Na vida espiritual do cristão, o terreno sólido do edifício espiritual configura-se pelas virtudes humanas, pois a graça pressupõe sempre a natureza. Convém não esquecer que o sacerdote não deixa de ser homem ao receber a ordenação. Pelo contrário, precisamente por ter sido escolhido dentre os homens e constituído mediador entre os homens e Deus (cfr. Hb 5, 1), necessita cuidar a sua preparação humana, que o torna mais capaz de servir melhor as almas.

«Compreende esta formação – escreve Mons. Álvaro del Portillo – o conjunto de virtudes humanas que se incluem directa e indirectamente nas quatro virtudes cardeais, e a bagagem de cultura não eclesiástica indispensável para que o sacerdote possa exercer com facilidade – ajudado, evidentemente, pela graça – o seu apostolado» 15. O meu predecessor à frente da Prelatura do Opus Dei realça os motivos principais que devem levar o sacerdote a adquirir e a desenvolver estas virtudes: «O primeiro, como parte da luta ascética normalmente necessária para chegar à perfeição; o segundo, como meio para exercitar com maior eficácia o apostolado»
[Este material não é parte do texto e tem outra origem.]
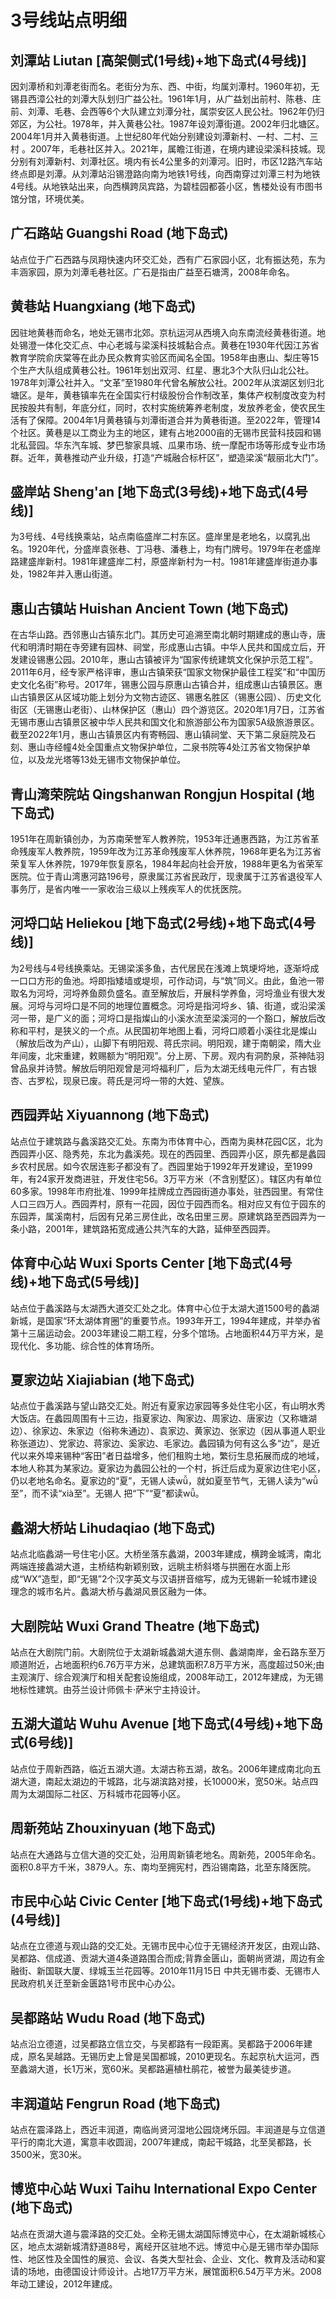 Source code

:# 3号线站点明细

## 刘潭站 Liutan [高架侧式(1号线)+地下岛式(4号线)]

因刘潭桥和刘潭老街而名。老街分为东、西、中街，均属刘潭村。1960年初，无锡县西漳公社的刘潭大队划归广益公社。1961年1月，从广益划出前村、陈巷、庄前、刘潭、毛巷、会西等6个大队建立刘潭分社，属崇安区人民公社。1962年仍归郊区，为公社。1978年，并入黄巷公社。1987年设刘潭街道。2002年归北塘区。2004年1月并入黄巷街道。上世纪80年代始分别建设刘潭新村、一村、二村、三村 。2007年，毛巷社区并入。2021年，属瞻江街道，在境内建设梁溪科技城。现分别有刘潭新村、刘潭社区。境内有长4公里多的刘潭河。旧时，市区12路汽车站终点即是刘潭。从刘潭站沿锡澄路向南为地铁1号线，向西南穿过刘潭三村为地铁4号线。从地铁站出来，向西横跨凤宾路，为碧桂园都荟小区，售楼处设有市图书馆分馆，环境优美。

## 广石路站 Guangshi Road (地下岛式)

站点位于广石西路与凤翔快速内环交汇处，西有广石家园小区，北有振达苑，东为丰涵家园，原为刘潭毛巷社区。广石是指由广益至石塘湾，2008年命名。

## 黄巷站 Huangxiang (地下岛式)

因驻地黄巷而命名，地处无锡市北郊。京杭运河从西境入向东南流经黄巷街道。地处锡澄一体化交汇点、中心老城与梁溪科技城黏合点。黄巷在1930年代因江苏省教育学院俞庆棠等在此办民众教育实验区而闻名全国。1958年由惠山、梨庄等15个生产大队组成黄巷公社。1961年划出双河、红星、惠北3个大队归山北公社。1978年刘潭公社并入。“文革”至1980年代曾名解放公社。2002年从滨湖区划归北塘区。是年，黄巷镇率先在全国实行村级股份合作制改革，集体产权制度改变为村民按股共有制，年底分红，同时，农村实施统筹养老制度，发放养老金，使农民生活有了保障。2004年1月黄巷镇与刘潭街道合并为黄巷街道。至2022年，管理14个社区。黄巷是以工商业为主的地区，建有占地2000亩的无锡市民营科技园和锡北私营园。华东汽车城、梦巴黎家具城、瓜果市场、统一摩配市场等形成专业市场群。近年，黄巷推动产业升级，打造“产城融合标杆区”，塑造梁溪“靓丽北大门”。

## 盛岸站 Sheng'an [地下岛式(3号线)+地下岛式(4号线)]

为3号线、4号线换乘站，站点南临盛岸二村东区。盛岸里是老地名，以腐乳出名。1920年代，分盛岸袁张巷、丁冯巷、潘巷上，均有门牌号。1979年在老盛岸路建盛岸新村。1981年建盛岸二村，原盛岸新村为一村。1981年建盛岸街道办事处，1982年并入惠山街道。

## 惠山古镇站 Huishan Ancient Town (地下岛式)

在古华山路。西邻惠山古镇东北门。其历史可追溯至南北朝时期建成的惠山寺，唐代和明清时期在寺旁建有园林、祠堂，形成惠山古镇。中华人民共和国成立后，开发建设锡惠公园。2010年，惠山古镇被评为“国家传统建筑文化保护示范工程”。2011年6月，经专家严格评审，惠山古镇荣获“国家文物保护最佳工程奖”和“中国历史文化名街”称号。2017年，锡惠公园与原惠山古镇合并，组成惠山古镇景区。惠山古镇景区从区域功能上划分为文物古迹区、锡惠名胜区（锡惠公园）、历史文化街区（无锡惠山老街）、山林保护区（惠山）四个游览区。2020年1月7日，江苏省无锡市惠山古镇景区被中华人民共和国文化和旅游部公布为国家5A级旅游景区。截至2022年1月，惠山古镇景区内有寄畅园、惠山镇祠堂、天下第二泉庭院及石刻、惠山寺经幢4处全国重点文物保护单位，二泉书院等4处江苏省文物保护单位，以及龙光塔等13处无锡市文物保护单位。

## 青山湾荣院站 Qingshanwan Rongjun Hospital (地下岛式)

1951年在周新镇创办，为苏南荣誉军人教养院，1953年迁通惠西路，为江苏省革命残废军人教养院，1959年改为江苏革命残废军人休养院，1968年更名为江苏省荣复军人休养院，1979年恢复原名，1984年起向社会开放，1988年更名为省荣军医院。位于青山湾惠河路196号，原隶属江苏省民政厅，现隶属于江苏省退役军人事务厅，是省内唯一一家收治三级以上残疾军人的优抚医院。

## 河埒口站 Heliekou [地下岛式(2号线)+地下岛式(4号线)]

为2号线与4号线换乘站。无锡梁溪多鱼，古代居民在浅滩上筑埂埒地，逐渐埒成一口口方形的鱼池。埒即指矮墙或堤坝，可作动词，与“筑”同义。由此，鱼池一带取名为河埒，河埒养鱼颇负盛名。直至解放后，开展科学养鱼，河埒渔业有很大发展。河埒与河埒口是不同的地理位置概念。河埒是指河埒乡、镇、街道，或沿梁溪河一带，是广义的面；河埒口是指燦山的小溪水流至梁溪河的一个豁口，解放后改称和平村，是狭义的一个点。从民国初年地图上看，河埒口顺着小溪往北是燦山（解放后改为产山），山脚下有明阳观、蒋氏宗祠。明阳观，建于南朝梁，隋大业年间废，北宋重建，敕赐额为“明阳观”。分上房、下房。观内有洞酌泉，茶神陆羽曾品泉并诗赞。解放后明阳观曾是河埒福利厂，后为太湖无线电元件厂，有古银杏、古罗松，现泉已废。蒋氏是河埒一带的大姓、望族。

## 西园弄站 Xiyuannong (地下岛式)

站点位于建筑路与蠡溪路交汇处。东南为市体育中心，西南为奥林花园C区，北为西园弄小区、隐秀苑，东北为蠡溪苑。现在的西园里、西园弄小区，原先都是蠡园乡农村民居。如今农居连影子都没有了。西园里始于1992年开发建设，至1999年，有24家开发商进驻，开发住宅56。3万平方米（不含别墅区）。辖区内有单位60多家。1998年市府批准、1999年挂牌成立西园街道办事处，驻西园里。有常住人口三四万人。西园弄村，原有一花园，因位于园西而名。相对应又有位于园东的东园弄，属溪南村，后因有兄弟三房住此，改名田里三房。原建筑路至西园弄为一条小路，2001年，建筑路拓宽成通公共汽车的大路，延伸至西园弄。

## 体育中心站 Wuxi Sports Center [地下岛式(4号线)+地下岛式(5号线)]

站点位于蠡溪路与太湖西大道交汇处之北。体育中心位于太湖大道1500号的蠡湖新城，是国家“环太湖体育圈”的重要节点。1993年开工，1994年建成，并举办省第十三届运动会。2003年建设二期工程，分多个馆场。占地面积44万平方米，是现代化、多功能、综合性的体育场所。

## 夏家边站 Xiajiabian (地下岛式)

站点位于蠡溪路与望山路交汇处。附近有夏家边家园等多处住宅小区，有山明水秀大饭店。在蠡园周围有十三边，指夏家边、陶家边、周家边、唐家边（又称塘湖边）、徐家边、朱家边（俗称朱通边）、袁家边、黄家边、张家边（因从事道人职业称张道边）、党家边、蒋家边、奚家边、毛家边。蠡园镇为何有这么多“边”，是近代以来外埠来锡种“客田”者日益增多，他们租购土地，繁衍生息拓展而成的地域，本地人称其为某家边。夏家边为蠡园公社的一个村，拆迁后成为夏家边住宅小区，仍以老地名命名。夏家边的“夏”，无锡人读wǚ，就如夏至节气，无锡人读为“wǚ至”，而不读“xià至”。无锡人 把“下”“夏”都读wǚ。

## 蠡湖大桥站 Lihudaqiao (地下岛式)

站点北临蠡湖一号住宅小区。大桥坐落东蠡湖，2003年建成，横跨金城湾，南北两端连接蠡湖大道，主桥结构新颖别致，远眺主桥斜塔与拱圈在水面上形成“WX”造型，即“无锡”2个汉字英文与汉语拼音缩写，成为无锡新一轮城市建设理念的城市名片。蠡湖大桥与蠡湖风景区融为一体。

## 大剧院站 Wuxi Grand Theatre (地下岛式)

站点在大剧院门前。大剧院位于太湖新城蠡湖大道东侧、蠡湖南岸，金石路东至万顺道附近，占地面积约6.76万平方米，总建筑面积7.8万平方米，高度超过50米;由主观演厅、综合观演厅和相关配套设施组成，2008年动工，2012年建成，为无锡地标性建筑。由芬兰设计师佩卡·萨米宁主持设计。

## 五湖大道站 Wuhu Avenue [地下岛式(4号线)+地下岛式(6号线)]

站点位于周新西路，临近五湖大道。太湖古称五湖，故名。2006年建成南北向五湖大道，南起太湖边的干城路，北与湖滨路对接，长10000米，宽50米。站点四周为太湖国际二社区、万科城市花园等小区。

## 周新苑站 Zhouxinyuan (地下岛式)

站点在大通路与立信大道的交汇处，沿用周新镇老地名。周新苑，2005年命名。面积0.8平方千米，3879人。东、南均至拥宪村，西沿锡南路，北至东降医院。

## 市民中心站 Civic Center [地下岛式(1号线)+地下岛式(4号线)]

站点在立德道与观山路的交汇处。无锡市民中心位于无锡经济开发区，由观山路、吴都路、信成道、贡湖大道4条道路围合而成;背靠金匮山，面朝尚贤湖，周边有金融街、新国联大厦、绿城玉兰花园等。2010年11月15日 中共无锡市委、无锡市人民政府机关迁至新金匮路1号市民中心办公。

## 吴都路站 Wudu Road (地下岛式)

站点沿立德道，过吴都路立信立交，与吴都路有一段距离。吴都路于2006年建成，原名吴越路。无锡历史上曾是吴国都城，2010更现名。东起京杭大运河，西至蠡湖大道，长1万米，宽60米。吴都路遍植杜鹃花，被誉为最美徒步道。

## 丰润道站 Fengrun Road (地下岛式)

站点在震泽路上，西近丰润道，南临尚贤河湿地公园烧烤乐园。丰润道是与立信道平行的南北大道，寓意丰收圆润，2007年建成，南起干城路，北至吴都路，长3500米，宽30米。

## 博览中心站 Wuxi Taihu International Expo Center (地下岛式)

站点在贡湖大道与震泽路的交汇处。全称无锡太湖国际博览中心，在太湖新城核心区，地点太湖新城清舒道88号，离经开区驻地不远。博览中心是无锡市举办国际性、地区性及全国性的展览、会议、各类大型社会、企业、文化、教育及活动和宴请的场地，由德国设计师设计。占地17万平方米，展馆面积6.54万平方米。2008年动工建设，2012年建成。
Na vida e nos ensinamentos de S. Josemaria, é claro este aspecto basilar da formação cristã e da especificamente sacerdotal. Temos numerosas provas desta afirmação, desde a sua infância até ao seu falecimento em 1975. As testemunhas do seu trabalho pastoral são unânimes ao descrevê-lo como um sacerdote enamorado de Jesus Cristo, entregue ao serviço das almas, com uma personalidade forte e harmoniosa, na qual o humano e o sobrenatural se fundiam estreitamente em unidade de vida. Pelo que se refere aos seus ensinamentos, resulta paradigmática a homilia “Virtudes humanas”, recolhida no livro Amigos de Deus, onde assenta o fundamento teológico da necessidade de cultivar as virtudes humanas: a profundidade da Encarnação do Verbo, perfeito Homem sem deixar de ser perfeito Deus. Nessa homilia analisa as principais virtudes que um cristão e um sacerdote devem cultivar: a fortaleza, a serenidade, a paciência, a laboriosidade, a ordem, a diligência, a veracidade, o amor à liberdade, a sobriedade, a temperança, a audácia, a magnanimidade, a lealdade, o optimismo, a alegria.